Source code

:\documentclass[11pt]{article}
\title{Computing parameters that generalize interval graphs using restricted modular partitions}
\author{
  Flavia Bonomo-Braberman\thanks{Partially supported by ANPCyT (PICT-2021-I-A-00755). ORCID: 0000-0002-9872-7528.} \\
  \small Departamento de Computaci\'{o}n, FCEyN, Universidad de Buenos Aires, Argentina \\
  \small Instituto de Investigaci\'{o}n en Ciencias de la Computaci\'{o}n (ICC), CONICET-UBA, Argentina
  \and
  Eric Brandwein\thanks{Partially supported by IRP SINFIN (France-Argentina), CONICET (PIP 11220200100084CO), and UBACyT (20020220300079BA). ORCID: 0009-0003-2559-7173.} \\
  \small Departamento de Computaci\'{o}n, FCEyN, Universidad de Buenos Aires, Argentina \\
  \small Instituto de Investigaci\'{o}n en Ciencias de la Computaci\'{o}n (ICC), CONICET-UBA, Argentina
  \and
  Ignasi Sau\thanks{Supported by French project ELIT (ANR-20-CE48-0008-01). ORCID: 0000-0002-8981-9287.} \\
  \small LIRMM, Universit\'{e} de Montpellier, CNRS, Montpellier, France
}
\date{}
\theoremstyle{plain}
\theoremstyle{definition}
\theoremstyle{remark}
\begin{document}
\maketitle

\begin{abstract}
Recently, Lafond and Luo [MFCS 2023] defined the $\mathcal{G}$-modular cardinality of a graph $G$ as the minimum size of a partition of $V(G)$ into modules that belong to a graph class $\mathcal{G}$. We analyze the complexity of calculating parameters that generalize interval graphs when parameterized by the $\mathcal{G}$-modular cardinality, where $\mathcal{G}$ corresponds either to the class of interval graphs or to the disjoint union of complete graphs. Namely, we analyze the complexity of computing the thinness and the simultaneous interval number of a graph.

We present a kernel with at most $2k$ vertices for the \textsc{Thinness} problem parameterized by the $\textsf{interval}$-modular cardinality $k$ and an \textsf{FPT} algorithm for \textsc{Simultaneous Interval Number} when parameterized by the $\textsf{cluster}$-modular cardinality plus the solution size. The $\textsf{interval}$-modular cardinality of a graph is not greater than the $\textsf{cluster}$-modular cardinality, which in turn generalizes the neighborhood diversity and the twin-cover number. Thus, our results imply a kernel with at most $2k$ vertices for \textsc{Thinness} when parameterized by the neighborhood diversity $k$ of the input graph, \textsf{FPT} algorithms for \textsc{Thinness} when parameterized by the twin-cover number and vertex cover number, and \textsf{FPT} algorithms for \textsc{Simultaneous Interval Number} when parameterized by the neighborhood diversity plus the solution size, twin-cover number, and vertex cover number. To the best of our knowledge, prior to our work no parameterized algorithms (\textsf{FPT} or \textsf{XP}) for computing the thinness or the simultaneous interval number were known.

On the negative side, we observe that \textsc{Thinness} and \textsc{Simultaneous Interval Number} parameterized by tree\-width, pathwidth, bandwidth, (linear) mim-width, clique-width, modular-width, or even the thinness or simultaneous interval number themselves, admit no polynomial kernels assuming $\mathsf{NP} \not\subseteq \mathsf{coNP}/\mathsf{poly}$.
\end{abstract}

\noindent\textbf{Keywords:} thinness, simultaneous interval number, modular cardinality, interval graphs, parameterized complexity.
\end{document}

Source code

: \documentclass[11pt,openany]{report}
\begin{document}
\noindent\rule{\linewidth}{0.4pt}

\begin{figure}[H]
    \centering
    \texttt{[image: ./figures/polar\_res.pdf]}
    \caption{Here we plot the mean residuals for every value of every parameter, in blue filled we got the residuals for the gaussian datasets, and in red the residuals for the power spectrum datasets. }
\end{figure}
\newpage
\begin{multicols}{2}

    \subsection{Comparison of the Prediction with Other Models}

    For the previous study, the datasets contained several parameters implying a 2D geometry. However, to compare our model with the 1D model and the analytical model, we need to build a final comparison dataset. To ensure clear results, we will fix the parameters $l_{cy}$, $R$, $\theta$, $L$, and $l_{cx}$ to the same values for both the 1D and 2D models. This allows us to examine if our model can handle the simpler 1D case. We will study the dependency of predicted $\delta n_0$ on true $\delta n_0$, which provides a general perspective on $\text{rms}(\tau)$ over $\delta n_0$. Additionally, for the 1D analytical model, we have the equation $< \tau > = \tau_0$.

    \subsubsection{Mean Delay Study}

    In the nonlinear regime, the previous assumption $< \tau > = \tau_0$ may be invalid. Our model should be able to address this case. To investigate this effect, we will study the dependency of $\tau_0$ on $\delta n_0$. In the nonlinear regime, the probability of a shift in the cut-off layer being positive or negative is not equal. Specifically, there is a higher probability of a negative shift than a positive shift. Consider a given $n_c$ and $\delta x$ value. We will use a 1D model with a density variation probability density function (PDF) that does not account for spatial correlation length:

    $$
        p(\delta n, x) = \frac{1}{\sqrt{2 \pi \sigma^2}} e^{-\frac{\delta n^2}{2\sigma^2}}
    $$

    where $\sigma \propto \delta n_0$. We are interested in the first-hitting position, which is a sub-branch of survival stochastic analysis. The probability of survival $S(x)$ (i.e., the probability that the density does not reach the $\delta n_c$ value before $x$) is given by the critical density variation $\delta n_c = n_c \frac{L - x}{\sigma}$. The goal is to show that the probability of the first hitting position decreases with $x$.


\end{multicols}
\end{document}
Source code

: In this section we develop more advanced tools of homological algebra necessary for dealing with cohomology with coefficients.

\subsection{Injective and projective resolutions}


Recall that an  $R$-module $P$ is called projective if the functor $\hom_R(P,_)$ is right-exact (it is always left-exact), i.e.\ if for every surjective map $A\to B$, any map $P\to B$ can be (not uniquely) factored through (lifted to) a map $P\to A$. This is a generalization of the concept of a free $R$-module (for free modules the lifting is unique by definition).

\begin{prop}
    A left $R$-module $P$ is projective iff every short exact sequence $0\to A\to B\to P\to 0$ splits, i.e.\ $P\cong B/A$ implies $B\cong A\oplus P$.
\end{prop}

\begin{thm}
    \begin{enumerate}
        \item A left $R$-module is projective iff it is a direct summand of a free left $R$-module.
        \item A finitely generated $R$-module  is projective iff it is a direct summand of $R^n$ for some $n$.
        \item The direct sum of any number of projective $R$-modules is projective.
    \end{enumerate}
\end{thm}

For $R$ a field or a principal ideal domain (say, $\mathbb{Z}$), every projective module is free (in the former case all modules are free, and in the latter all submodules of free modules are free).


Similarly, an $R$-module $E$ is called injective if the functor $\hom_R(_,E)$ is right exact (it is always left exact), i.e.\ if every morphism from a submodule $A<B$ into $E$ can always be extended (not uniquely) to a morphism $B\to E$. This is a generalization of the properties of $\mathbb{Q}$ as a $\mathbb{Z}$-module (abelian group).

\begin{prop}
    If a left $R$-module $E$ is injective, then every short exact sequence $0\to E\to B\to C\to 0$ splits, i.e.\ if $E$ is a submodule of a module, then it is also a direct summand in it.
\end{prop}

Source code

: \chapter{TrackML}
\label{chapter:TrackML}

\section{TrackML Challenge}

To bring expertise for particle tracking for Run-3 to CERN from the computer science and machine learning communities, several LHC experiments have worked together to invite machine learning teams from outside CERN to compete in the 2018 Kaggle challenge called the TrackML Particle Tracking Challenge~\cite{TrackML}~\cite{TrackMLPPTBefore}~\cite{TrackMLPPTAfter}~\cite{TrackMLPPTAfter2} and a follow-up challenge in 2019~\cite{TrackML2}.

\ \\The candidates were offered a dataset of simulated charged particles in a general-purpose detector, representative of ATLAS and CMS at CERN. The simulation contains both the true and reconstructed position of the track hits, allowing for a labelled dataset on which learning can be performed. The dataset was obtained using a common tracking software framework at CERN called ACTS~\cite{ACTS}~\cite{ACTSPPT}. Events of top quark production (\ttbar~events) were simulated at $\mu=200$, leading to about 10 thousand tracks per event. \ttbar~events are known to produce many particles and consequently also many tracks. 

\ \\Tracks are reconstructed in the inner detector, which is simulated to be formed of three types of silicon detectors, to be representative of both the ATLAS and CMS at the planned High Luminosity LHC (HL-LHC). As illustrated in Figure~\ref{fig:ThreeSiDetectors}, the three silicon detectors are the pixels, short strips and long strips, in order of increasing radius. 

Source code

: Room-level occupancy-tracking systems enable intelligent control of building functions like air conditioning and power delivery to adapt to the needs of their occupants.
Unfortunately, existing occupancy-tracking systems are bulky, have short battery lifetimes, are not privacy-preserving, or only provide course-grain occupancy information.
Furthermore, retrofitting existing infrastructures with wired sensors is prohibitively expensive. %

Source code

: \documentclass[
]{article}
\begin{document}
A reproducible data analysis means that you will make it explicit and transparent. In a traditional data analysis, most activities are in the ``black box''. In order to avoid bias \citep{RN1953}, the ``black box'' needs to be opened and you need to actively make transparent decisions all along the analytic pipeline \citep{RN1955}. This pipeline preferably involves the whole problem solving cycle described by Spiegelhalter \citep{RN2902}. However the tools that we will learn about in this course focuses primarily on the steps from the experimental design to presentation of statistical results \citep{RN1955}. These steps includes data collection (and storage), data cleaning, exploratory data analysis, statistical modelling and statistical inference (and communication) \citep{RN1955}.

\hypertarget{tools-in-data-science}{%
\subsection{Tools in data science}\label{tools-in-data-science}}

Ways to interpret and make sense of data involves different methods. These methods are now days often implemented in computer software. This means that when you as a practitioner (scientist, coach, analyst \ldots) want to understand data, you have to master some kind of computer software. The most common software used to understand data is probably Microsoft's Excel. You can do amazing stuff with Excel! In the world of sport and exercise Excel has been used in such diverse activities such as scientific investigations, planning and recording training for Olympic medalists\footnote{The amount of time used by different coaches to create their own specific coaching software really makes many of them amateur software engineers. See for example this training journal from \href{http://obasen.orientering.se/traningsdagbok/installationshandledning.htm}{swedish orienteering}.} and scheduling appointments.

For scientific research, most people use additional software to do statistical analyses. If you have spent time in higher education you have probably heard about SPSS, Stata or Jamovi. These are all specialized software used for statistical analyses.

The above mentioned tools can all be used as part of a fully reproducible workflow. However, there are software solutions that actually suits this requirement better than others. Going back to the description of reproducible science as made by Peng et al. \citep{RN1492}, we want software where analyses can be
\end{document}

######

Your goal
Go through the listing above and write out exactly the lines starting with the one holding "supported by ANPCyT" and running through the one holding "supported by IRP", ends included, and no others.

Answer
  Flavia Bonomo-Braberman\thanks{Partially supported by ANPCyT (PICT-2021-I-A-00755). ORCID: 0000-0002-9872-7528.} \\
  \small Departamento de Computaci\'{o}n, FCEyN, Universidad de Buenos Aires, Argentina \\
  \small Instituto de Investigaci\'{o}n en Ciencias de la Computaci\'{o}n (ICC), CONICET-UBA, Argentina
  \and
  Eric Brandwein\thanks{Partially supported by IRP SINFIN (France-Argentina), CONICET (PIP 11220200100084CO), and UBACyT (20020220300079BA). ORCID: 0009-0003-2559-7173.} \\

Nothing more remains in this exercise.